Там, где вы на картине в музее видели только яблоко на подоконнике и собачку у ног хозяина, экскурсовод вам пояснит, что в знаковой системе тех времен яблоко означает соблазн, а собачка — верность. Картина тотчас обретает символизм и глубину. Точно так же действует и кинокритика. Она объясняет детали и толкует целое. И тогда фильм хочется пересмотреть и пересказать друзьям. Его хочется посмотреть вместе с ними. Если этого нет — значит, в народе не пишут книг, но ограничились только газетами.

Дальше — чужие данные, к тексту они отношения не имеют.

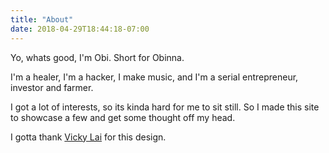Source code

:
 ```yaml
---
title: "About"
date: 2018-04-29T18:44:18-07:00
---
```


Yo, whats good,  I'm Obi. Short for Obinna.

 I'm a healer, I'm a hacker, I make music, and I'm a serial entrepreneur, investor and farmer.

I got a lot of interests, so its kinda hard for me to sit still. So I made this site to showcase a few and get some thought off my head.




I gotta thank [Vicky Lai](https://vickylai.io) for this design.

<!-- This page uses the default `single.html` template.` -->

В основе кинематографа (за исключением редких артхаусных вывертов) лежит текст. Текст — универсальное явление человеческой жизни, и искусства в том числе. Тексты порождают архитектуру, живопись, законодательство. Тексты же и поясняют ранее созданное. Одни тексты оспаривают другие, претендуя на главенство. Тексты взывают к контекстам, вне которых они не читаются правильно. Текст же лежит и основе кинематографии. Зритель фильма есть в первую очередь потребитель текста, преподанного в несколько непривычном виде. Текста, а не картинки, хоть это и непривычно звучит. И только человек, умеющий работать с текстами (читающий и думающий), способен оценить мир кино, расставить акценты, не заблудиться в дебрях пленочных и цифровых.

Великая литература и великое кино пересекаются между собою не только в области экранизаций. Великое кино есть вообще только там, где есть великая литература. Есть великая французская литература — и есть великое французское кино. Есть великая русская литература — и великое кино. То же самое справедливо для американской, итальянской и прочих великих литератур, из семени которых вырастает их великий кинематограф.

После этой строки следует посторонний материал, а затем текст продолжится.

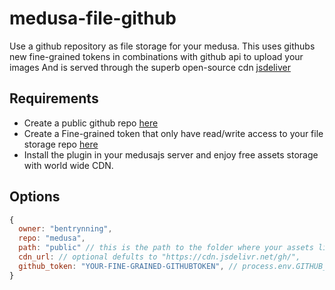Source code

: # medusa-file-github

Use a github repository as file storage for your medusa.
This uses githubs new fine-grained tokens in combinations with github api to upload your images
And is served through the superb open-source cdn [jsdeliver](https://www.jsdelivr.com/)

## Requirements
- Create a public github repo [here](https://github.com/new)
- Create a Fine-grained token that only have read/write access to your file storage repo [here](https://github.com/settings/personal-access-tokens/new)
- Install the plugin in your medusajs server and enjoy free assets storage with world wide CDN.

## Options

```js
{
  owner: "bentrynning",
  repo: "medusa",
  path: "public" // this is the path to the folder where your assets live
  cdn_url: // optional defults to "https://cdn.jsdelivr.net/gh/",
  github_token: "YOUR-FINE-GRAINED-GITHUBTOKEN", // process.env.GITHUB_TOKEN
}
```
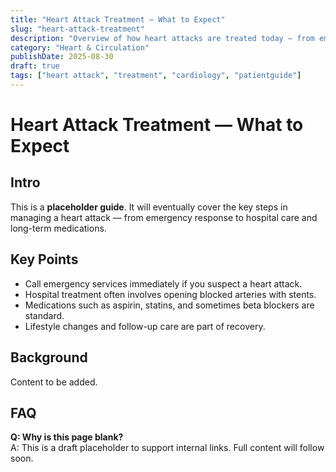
```yaml
---
title: "Heart Attack Treatment — What to Expect"
slug: "heart-attack-treatment"
description: "Overview of how heart attacks are treated today — from emergency care to long-term recovery."
category: "Heart & Circulation"
publishDate: 2025-08-30
draft: true
tags: ["heart attack", "treatment", "cardiology", "patientguide"]
---
```


# Heart Attack Treatment — What to Expect

## Intro
This is a **placeholder guide**. It will eventually cover the key steps in managing a heart attack — from emergency response to hospital care and long-term medications.

## Key Points
- Call emergency services immediately if you suspect a heart attack.  
- Hospital treatment often involves opening blocked arteries with stents.  
- Medications such as aspirin, statins, and sometimes beta blockers are standard.  
- Lifestyle changes and follow-up care are part of recovery.  

## Background
Content to be added.

## FAQ
**Q: Why is this page blank?**  
A: This is a draft placeholder to support internal links. Full content will follow soon.  
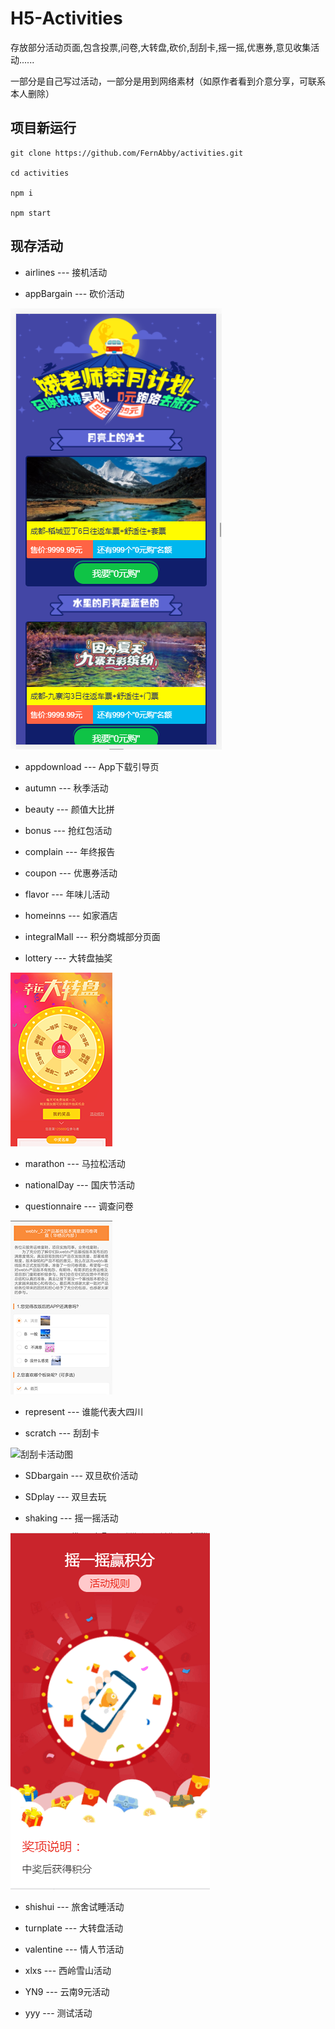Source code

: # H5-Activities
存放部分活动页面,包含投票,问卷,大转盘,砍价,刮刮卡,摇一摇,优惠券,意见收集活动......

一部分是自己写过活动，一部分是用到网络素材（如原作者看到介意分享，可联系本人删除）

## 项目新运行

```
git clone https://github.com/FernAbby/activities.git

cd activities

npm i

npm start 

```

## 现存活动

* airlines --- 接机活动

* appBargain --- 砍价活动

 <img src="./effects/appBargain.png" alt="砍价活动图"/>

* appdownload --- App下载引导页

* autumn --- 秋季活动

* beauty --- 颜值大比拼

* bonus --- 抢红包活动

* complain --- 年终报告

* coupon --- 优惠券活动

* flavor --- 年味儿活动

* homeinns --- 如家酒店

* integralMall --- 积分商城部分页面

* lottery --- 大转盘抽奖

 <img src="./effects/roulette.png" alt="大转盘活动图"/>

* marathon --- 马拉松活动

* nationalDay --- 国庆节活动

* questionnaire --- 调查问卷

<img src="./effects/quiz.png" alt="摇一摇活动图"/>

* represent --- 谁能代表大四川

* scratch --- 刮刮卡

 <img src="./effects/scratch.png" alt="刮刮卡活动图"/>

* SDbargain --- 双旦砍价活动

* SDplay --- 双旦去玩

* shaking --- 摇一摇活动

 <img src="./effects/shaking.png" alt="摇一摇活动图"/>

* shishui --- 旅舍试睡活动

* turnplate --- 大转盘活动

* valentine --- 情人节活动

* xlxs --- 西岭雪山活动

* YN9 --- 云南9元活动

* yyy --- 测试活动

Персия и Китай имели великую литературу, и стоило им овладеть западной техникой, как у них тотчас появилось — вначале оригинальное кино, а вслед за ним ожидается и появление кино великого. Видимо, все сводится не к умению строчить сценарии,  искать спонсоров и выстраивать процесс на съемочной площадке, а к умению проникать чувством сердца в святилище сокровенных всечеловеческих дум, к умению думать и сопереживать. Искусство существует, чтобы мучить человека высокой мукой, спасая тем самым от мук звериных и чуждых молитвы.


Нет, не хочу, о други, умирать.
Я жить хочу, чтоб мыслить и страдать.


Кто мыслит и страдает, тот, рано или поздно, напишет книгу и снимет кино. Но вначале, чтобы не изобретать велосипед, он вдоволь наплачется над уже написанным и снятым, находя себя самого в кем‑то изобретенном волшебном зеркале.

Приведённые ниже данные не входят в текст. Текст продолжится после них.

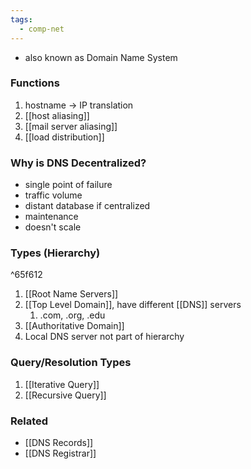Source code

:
 ```yaml
---
tags:
  - comp-net
---
```

- also known as Domain Name System
### Functions
1. hostname $\rightarrow$ IP translation
2. [[host aliasing]]
3. [[mail server aliasing]]
4. [[load distribution]]

### Why is DNS Decentralized?
- single point of failure
- traffic volume
- distant database if centralized
- maintenance
- doesn't scale
### Types (Hierarchy)

^65f612

1. [[Root Name Servers]]
2. [[Top Level Domain]],  have different [[DNS]] servers
	1. .com, .org, .edu
3. [[Authoritative Domain]]
4. Local DNS server not part of hierarchy

### Query/Resolution Types
1. [[Iterative Query]]
2. [[Recursive Query]]

### Related
- [[DNS Records]]
- [[DNS Registrar]]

Мы не должны жить без книги. Люди, не читающие книг, движутся к тому состоянию, при котором воют на луну и не стригут ногти. Кино подобно книге. Подобно книге, кино может быть как мусором, так и откровением. Кино давно заняло серьезную и обширную нишу в культурном мире, и отсутствие ориентировки в мире кино равнозначно полному невежеству в мире литературы и человеческой мысли. Христианин же в идеале должен быть во всеоружии культурной грамотности. Это нужно для культурной работы, для апологетики и нахождения ментального единства с современниками. Поэтому вопрос «ты читал эту книгу?» в наши дни закономерно дополняется вопросом «ты смотрел этот фильм?»